Unfortunately, this doesn't work. I get the error "Operand types do not match" in both of the XOR lines. Does anyone have any input or ideas on how to solve this problem?

 

[Future Bruno]

Any help would be greatly appreciated.The issue here is that you are using the wrong instruction for the task. The XOR instruction requires two operands of the same size, and you are trying to xor a byte (8 bits) with a dword (32 bits). To fix this, you can use the MOVZX instruction to convert the dword value in edi to an 8-bit byte before performing the XOR operation: FIND_KEY: inc [edi] ; EDI++ movzx eax, byte ptr [edi] ; Convert EDI to a byte in EAX xor byte ptr [esi], al ; FILE_CONTENTS[ESI] = XOR FILE_CONTENTS[ESI], AL (the 8-bit result from MOVZX) cmp byte ptr [esi], "M" ; did we find the key? jne find_key ; if not, check againDECRYPT: xor byte ptr [esi], al ; encrypt byte inc esi ; get next byte loop DECRYPT ; loop until ECX = 0

 

[quicknote]

Thank you for sharing your code and the issue you are encountering. Based on the information provided, it seems like the error is related to the operands used in the XOR instruction. In order for the XOR operation to work, both operands must be of the same size and type. In your code, you are using a byte-sized operand for the first operand and a dword-sized operand for the second operand. This mismatch in operand sizes is causing the error.

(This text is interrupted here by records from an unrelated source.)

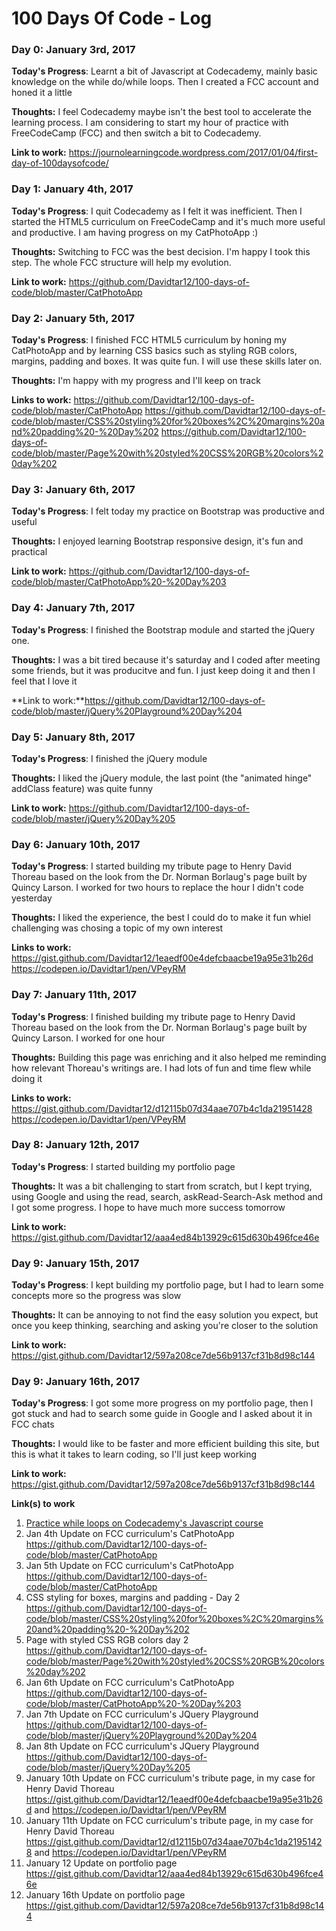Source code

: # 100 Days Of Code - Log

### Day 0: January 3rd, 2017

**Today's Progress**: Learnt a bit of Javascript at Codecademy, mainly basic knowledge on the while do/while loops. Then I created a FCC account and honed it a little

**Thoughts:** I feel Codecademy maybe isn't the best tool to accelerate the learning process. I am considering to start my hour of practice with FreeCodeCamp (FCC) and then switch a bit to Codecademy.

**Link to work:** https://journolearningcode.wordpress.com/2017/01/04/first-day-of-100daysofcode/

### Day 1: January 4th, 2017

**Today's Progress**: I quit Codecademy as I felt it was inefficient. Then I started the HTML5 curriculum on FreeCodeCamp and it's much more useful and productive. I am having progress on my CatPhotoApp :)

**Thoughts:** Switching to FCC was the best decision. I'm happy I took this step. The whole FCC structure will help my evolution.

**Link to work:** https://github.com/Davidtar12/100-days-of-code/blob/master/CatPhotoApp

### Day 2: January 5th, 2017

**Today's Progress**: I finished FCC HTML5 curriculum by honing my CatPhotoApp and by learning CSS basics such as styling RGB colors, margins, padding and boxes. It was quite fun. I will use these skills later on.

**Thoughts:** I'm happy with my progress and I'll keep on track

**Links to work:** https://github.com/Davidtar12/100-days-of-code/blob/master/CatPhotoApp
https://github.com/Davidtar12/100-days-of-code/blob/master/CSS%20styling%20for%20boxes%2C%20margins%20and%20padding%20-%20Day%202
https://github.com/Davidtar12/100-days-of-code/blob/master/Page%20with%20styled%20CSS%20RGB%20colors%20day%202

### Day 3: January 6th, 2017

**Today's Progress**: I felt today my practice on Bootstrap was productive and useful 

**Thoughts:** I enjoyed learning Bootstrap responsive design, it's fun and practical

**Link to work:**
https://github.com/Davidtar12/100-days-of-code/blob/master/CatPhotoApp%20-%20Day%203

### Day 4: January 7th, 2017

**Today's Progress**: I finished the Bootstrap module and started the jQuery one.

**Thoughts:** I was a bit tired because it's saturday and I coded after meeting some friends, but it was producitve and fun. I just keep doing it and then I feel that I love it

**Link to work:**https://github.com/Davidtar12/100-days-of-code/blob/master/jQuery%20Playground%20Day%204

### Day 5: January 8th, 2017

**Today's Progress**: I finished the jQuery module

**Thoughts:** I liked the jQuery module, the last point (the "animated hinge" addClass feature) was quite funny

**Link to work:** https://github.com/Davidtar12/100-days-of-code/blob/master/jQuery%20Day%205

### Day 6: January 10th, 2017

**Today's Progress**: I started building my tribute page to Henry David Thoreau based on the look from the Dr. Norman Borlaug's page built by Quincy Larson. I worked for two hours to replace the hour I didn't code yesterday

**Thoughts:** I liked the experience, the best I could do to make it fun whiel challenging was chosing a topic of my own interest

**Links to work:** https://gist.github.com/Davidtar12/1eaedf00e4defcbaacbe19a95e31b26d
https://codepen.io/Davidtar1/pen/VPeyRM

### Day 7: January 11th, 2017

**Today's Progress**: I finished building my tribute page to Henry David Thoreau based on the look from the Dr. Norman Borlaug's page built by Quincy Larson. I worked for one hour

**Thoughts:** Building this page was enriching and it also helped me reminding how relevant Thoreau's writings are. I had lots of fun and time flew while doing it

**Links to work:** https://gist.github.com/Davidtar12/d12115b07d34aae707b4c1da21951428
https://codepen.io/Davidtar1/pen/VPeyRM

### Day 8: January 12th, 2017

**Today's Progress**: I started building my portfolio page

**Thoughts:** It was a bit challenging to start from scratch, but I kept trying, using Google and using the read, search, askRead-Search-Ask method and I got some progress. I hope to have much more success tomorrow

**Link to work:** https://gist.github.com/Davidtar12/aaa4ed84b13929c615d630b496fce46e

### Day 9: January 15th, 2017

**Today's Progress**: I kept building my portfolio page, but I had to learn some concepts more so the progress was slow

**Thoughts:** It can be annoying to not find the easy solution you expect, but once you keep thinking, searching and asking you're closer to the solution

**Link to work:** https://gist.github.com/Davidtar12/597a208ce7de56b9137cf31b8d98c144

### Day 9: January 16th, 2017

**Today's Progress**: I got some more progress on my portfolio page, then I got stuck and had to search some guide in Google and I asked about it in FCC chats

**Thoughts:** I would like to be faster and more efficient building this site, but this is what it takes to learn coding, so I'll just keep working

**Link to work:** https://gist.github.com/Davidtar12/597a208ce7de56b9137cf31b8d98c144

**Link(s) to work**
1. [Practice while loops on Codecademy's Javascript course](https://journolearningcode.wordpress.com/2017/01/04/first-day-of-100daysofcode/)
2. Jan 4th Update on FCC curriculum's CatPhotoApp https://github.com/Davidtar12/100-days-of-code/blob/master/CatPhotoApp
3. Jan 5th Update on FCC curriculum's CatPhotoApp https://github.com/Davidtar12/100-days-of-code/blob/master/CatPhotoApp
4. CSS styling for boxes, margins and padding - Day 2 https://github.com/Davidtar12/100-days-of-code/blob/master/CSS%20styling%20for%20boxes%2C%20margins%20and%20padding%20-%20Day%202
5. Page with styled CSS RGB colors day 2 https://github.com/Davidtar12/100-days-of-code/blob/master/Page%20with%20styled%20CSS%20RGB%20colors%20day%202
6. Jan 6th Update on FCC curriculum's CatPhotoApp https://github.com/Davidtar12/100-days-of-code/blob/master/CatPhotoApp%20-%20Day%203
7. Jan 7th Update on FCC curriculum's JQuery Playground https://github.com/Davidtar12/100-days-of-code/blob/master/jQuery%20Playground%20Day%204
8. Jan 8th Update on FCC curriculum's JQuery Playground https://github.com/Davidtar12/100-days-of-code/blob/master/jQuery%20Day%205
9. January 10th Update on FCC curriculum's tribute page, in my case for Henry David Thoreau https://gist.github.com/Davidtar12/1eaedf00e4defcbaacbe19a95e31b26d and https://codepen.io/Davidtar1/pen/VPeyRM
10. January 11th Update on FCC curriculum's tribute page, in my case for Henry David Thoreau https://gist.github.com/Davidtar12/d12115b07d34aae707b4c1da21951428 and https://codepen.io/Davidtar1/pen/VPeyRM
11. January 12 Update on portfolio page https://gist.github.com/Davidtar12/aaa4ed84b13929c615d630b496fce46e
12. January 16th Update on portfolio page https://gist.github.com/Davidtar12/597a208ce7de56b9137cf31b8d98c144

One possible solution could be to declare the second operand as a byte as well, by using the "byte ptr" prefix before the second operand in the XOR instruction. This will ensure that both operands are of the same size and type, and the operation can be performed successfully.

Another possible solution could be to use a different instruction, such as "movzx" or "movsx", to move the value of the second operand into a byte-sized register before performing the XOR operation.

I hope this helps you to solve the issue and continue with your project. It is always important to carefully check the sizes and types of operands when working with assembly code to avoid such errors. Good luck!